### Try it
Could you restate exactly the lines that begin at the line with "5:** Отображение фона" and end at the final line of the data?
***** Task input
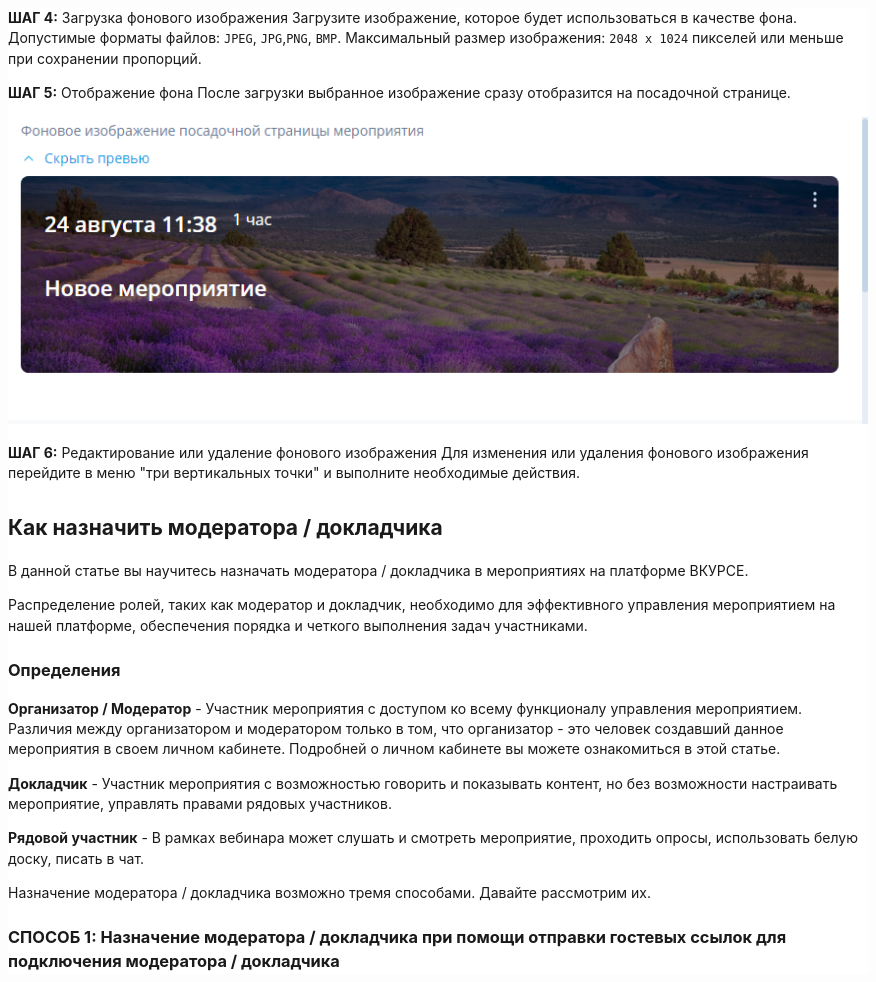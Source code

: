 **ШАГ 4:** Загрузка фонового изображения
Загрузите изображение, которое будет использоваться в качестве фона. Допустимые форматы файлов: `JPEG`, `JPG`,`PNG`, `BMP`. Максимальный размер изображения: `2048 х 1024` пикселей или меньше при сохранении пропорций.

**ШАГ 5:** Отображение фона
После загрузки выбранное изображение сразу отобразится на посадочной странице.

![image.png](img/Qzqimage.png)

**ШАГ 6:** Редактирование или удаление фонового изображения
Для изменения или удаления фонового изображения перейдите в меню "три вертикальных точки" и выполните необходимые действия.

## Как назначить модератора / докладчика

В данной статье вы научитесь назначать модератора / докладчика в мероприятиях на платформе ВКУРСЕ.

Распределение ролей, таких как модератор и докладчик, необходимо для эффективного управления мероприятием на нашей платформе, обеспечения порядка и четкого выполнения задач участниками.

### Определения

**Организатор / Модератор** - Участник мероприятия с доступом ко всему функционалу управления мероприятием. Различия между организатором и модератором только в том, что организатор - это человек создавший данное мероприятия в своем личном кабинете. Подробней о личном кабинете вы можете ознакомиться в этой статье.

**Докладчик** - Участник мероприятия с возможностью говорить и показывать контент, но без возможности настраивать мероприятие, управлять правами рядовых участников.

**Рядовой участник** - В рамках вебинара может слушать и смотреть мероприятие, проходить опросы, использовать белую доску, писать в чат.



Назначение модератора / докладчика возможно тремя способами. Давайте рассмотрим их.

### СПОСОБ 1: Назначение модератора / докладчика при помощи отправки гостевых ссылок для подключения модератора / докладчика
**********
### Exercise answer
**ШАГ 5:** Отображение фона
После загрузки выбранное изображение сразу отобразится на посадочной странице.

![image.png](img/Qzqimage.png)

**ШАГ 6:** Редактирование или удаление фонового изображения
Для изменения или удаления фонового изображения перейдите в меню "три вертикальных точки" и выполните необходимые действия.

## Как назначить модератора / докладчика

В данной статье вы научитесь назначать модератора / докладчика в мероприятиях на платформе ВКУРСЕ.

Распределение ролей, таких как модератор и докладчик, необходимо для эффективного управления мероприятием на нашей платформе, обеспечения порядка и четкого выполнения задач участниками.

### Определения

**Организатор / Модератор** - Участник мероприятия с доступом ко всему функционалу управления мероприятием. Различия между организатором и модератором только в том, что организатор - это человек создавший данное мероприятия в своем личном кабинете. Подробней о личном кабинете вы можете ознакомиться в этой статье.

**Докладчик** - Участник мероприятия с возможностью говорить и показывать контент, но без возможности настраивать мероприятие, управлять правами рядовых участников.

**Рядовой участник** - В рамках вебинара может слушать и смотреть мероприятие, проходить опросы, использовать белую доску, писать в чат.



Назначение модератора / докладчика возможно тремя способами. Давайте рассмотрим их.

### СПОСОБ 1: Назначение модератора / докладчика при помощи отправки гостевых ссылок для подключения модератора / докладчика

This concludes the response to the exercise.